What to produce
Please repeat every entry, keeping each one exactly the same.
────────────────
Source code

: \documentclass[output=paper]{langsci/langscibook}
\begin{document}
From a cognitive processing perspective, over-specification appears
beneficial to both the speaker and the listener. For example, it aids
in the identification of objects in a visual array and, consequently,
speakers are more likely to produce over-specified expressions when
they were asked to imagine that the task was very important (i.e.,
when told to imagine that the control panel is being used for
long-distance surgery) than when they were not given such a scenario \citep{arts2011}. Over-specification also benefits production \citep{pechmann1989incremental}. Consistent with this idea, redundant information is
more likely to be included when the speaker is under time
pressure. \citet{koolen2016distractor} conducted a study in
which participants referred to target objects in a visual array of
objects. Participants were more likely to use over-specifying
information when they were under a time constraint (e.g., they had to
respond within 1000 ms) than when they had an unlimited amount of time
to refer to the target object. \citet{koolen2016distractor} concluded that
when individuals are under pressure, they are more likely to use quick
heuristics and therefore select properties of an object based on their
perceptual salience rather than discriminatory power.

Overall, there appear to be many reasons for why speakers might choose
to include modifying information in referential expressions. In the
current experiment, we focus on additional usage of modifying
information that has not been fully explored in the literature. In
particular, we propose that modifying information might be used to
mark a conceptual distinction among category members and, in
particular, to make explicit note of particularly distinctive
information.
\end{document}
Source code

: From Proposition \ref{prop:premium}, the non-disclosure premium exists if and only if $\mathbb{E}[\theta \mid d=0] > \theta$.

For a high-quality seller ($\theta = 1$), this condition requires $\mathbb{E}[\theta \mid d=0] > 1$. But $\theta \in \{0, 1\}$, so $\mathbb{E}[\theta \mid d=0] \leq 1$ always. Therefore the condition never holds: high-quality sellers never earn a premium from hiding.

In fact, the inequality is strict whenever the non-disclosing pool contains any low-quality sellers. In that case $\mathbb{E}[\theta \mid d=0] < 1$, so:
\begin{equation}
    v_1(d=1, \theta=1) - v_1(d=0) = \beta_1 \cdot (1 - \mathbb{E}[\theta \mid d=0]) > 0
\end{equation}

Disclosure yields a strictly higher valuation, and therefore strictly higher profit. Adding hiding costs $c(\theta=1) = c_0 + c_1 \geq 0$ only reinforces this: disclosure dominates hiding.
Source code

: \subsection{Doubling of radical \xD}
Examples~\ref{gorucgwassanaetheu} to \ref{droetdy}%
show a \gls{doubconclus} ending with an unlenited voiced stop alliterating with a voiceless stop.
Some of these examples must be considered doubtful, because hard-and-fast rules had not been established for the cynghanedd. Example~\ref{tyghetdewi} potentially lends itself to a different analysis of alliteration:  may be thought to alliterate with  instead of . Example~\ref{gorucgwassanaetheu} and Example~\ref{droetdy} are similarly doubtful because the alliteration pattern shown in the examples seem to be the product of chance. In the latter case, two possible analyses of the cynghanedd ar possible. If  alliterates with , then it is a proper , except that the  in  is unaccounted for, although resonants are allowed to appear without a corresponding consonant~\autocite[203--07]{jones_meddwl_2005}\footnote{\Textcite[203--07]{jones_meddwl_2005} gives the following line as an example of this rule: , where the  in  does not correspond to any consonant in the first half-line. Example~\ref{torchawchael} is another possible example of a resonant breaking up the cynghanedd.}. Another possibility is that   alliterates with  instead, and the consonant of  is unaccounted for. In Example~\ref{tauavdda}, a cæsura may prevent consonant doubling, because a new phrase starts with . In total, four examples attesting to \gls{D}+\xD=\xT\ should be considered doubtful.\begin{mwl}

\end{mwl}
────────────────
Answer to the exercise
Source code

: \documentclass[output=paper]{langsci/langscibook}
\begin{document}
From a cognitive processing perspective, over-specification appears
beneficial to both the speaker and the listener. For example, it aids
in the identification of objects in a visual array and, consequently,
speakers are more likely to produce over-specified expressions when
they were asked to imagine that the task was very important (i.e.,
when told to imagine that the control panel is being used for
long-distance surgery) than when they were not given such a scenario \citep{arts2011}. Over-specification also benefits production \citep{pechmann1989incremental}. Consistent with this idea, redundant information is
more likely to be included when the speaker is under time
pressure. \citet{koolen2016distractor} conducted a study in
which participants referred to target objects in a visual array of
objects. Participants were more likely to use over-specifying
information when they were under a time constraint (e.g., they had to
respond within 1000 ms) than when they had an unlimited amount of time
to refer to the target object. \citet{koolen2016distractor} concluded that
when individuals are under pressure, they are more likely to use quick
heuristics and therefore select properties of an object based on their
perceptual salience rather than discriminatory power.

Overall, there appear to be many reasons for why speakers might choose
to include modifying information in referential expressions. In the
current experiment, we focus on additional usage of modifying
information that has not been fully explored in the literature. In
particular, we propose that modifying information might be used to
mark a conceptual distinction among category members and, in
particular, to make explicit note of particularly distinctive
information.
\end{document}
Source code

: From Proposition \ref{prop:premium}, the non-disclosure premium exists if and only if $\mathbb{E}[\theta \mid d=0] > \theta$.

For a high-quality seller ($\theta = 1$), this condition requires $\mathbb{E}[\theta \mid d=0] > 1$. But $\theta \in \{0, 1\}$, so $\mathbb{E}[\theta \mid d=0] \leq 1$ always. Therefore the condition never holds: high-quality sellers never earn a premium from hiding.

In fact, the inequality is strict whenever the non-disclosing pool contains any low-quality sellers. In that case $\mathbb{E}[\theta \mid d=0] < 1$, so:
\begin{equation}
    v_1(d=1, \theta=1) - v_1(d=0) = \beta_1 \cdot (1 - \mathbb{E}[\theta \mid d=0]) > 0
\end{equation}

Disclosure yields a strictly higher valuation, and therefore strictly higher profit. Adding hiding costs $c(\theta=1) = c_0 + c_1 \geq 0$ only reinforces this: disclosure dominates hiding.
Source code

: \subsection{Doubling of radical \xD}
Examples~\ref{gorucgwassanaetheu} to \ref{droetdy}%
show a \gls{doubconclus} ending with an unlenited voiced stop alliterating with a voiceless stop.
Some of these examples must be considered doubtful, because hard-and-fast rules had not been established for the cynghanedd. Example~\ref{tyghetdewi} potentially lends itself to a different analysis of alliteration:  may be thought to alliterate with  instead of . Example~\ref{gorucgwassanaetheu} and Example~\ref{droetdy} are similarly doubtful because the alliteration pattern shown in the examples seem to be the product of chance. In the latter case, two possible analyses of the cynghanedd ar possible. If  alliterates with , then it is a proper , except that the  in  is unaccounted for, although resonants are allowed to appear without a corresponding consonant~\autocite[203--07]{jones_meddwl_2005}\footnote{\Textcite[203--07]{jones_meddwl_2005} gives the following line as an example of this rule: , where the  in  does not correspond to any consonant in the first half-line. Example~\ref{torchawchael} is another possible example of a resonant breaking up the cynghanedd.}. Another possibility is that   alliterates with  instead, and the consonant of  is unaccounted for. In Example~\ref{tauavdda}, a cæsura may prevent consonant doubling, because a new phrase starts with . In total, four examples attesting to \gls{D}+\xD=\xT\ should be considered doubtful.\begin{mwl}

\end{mwl}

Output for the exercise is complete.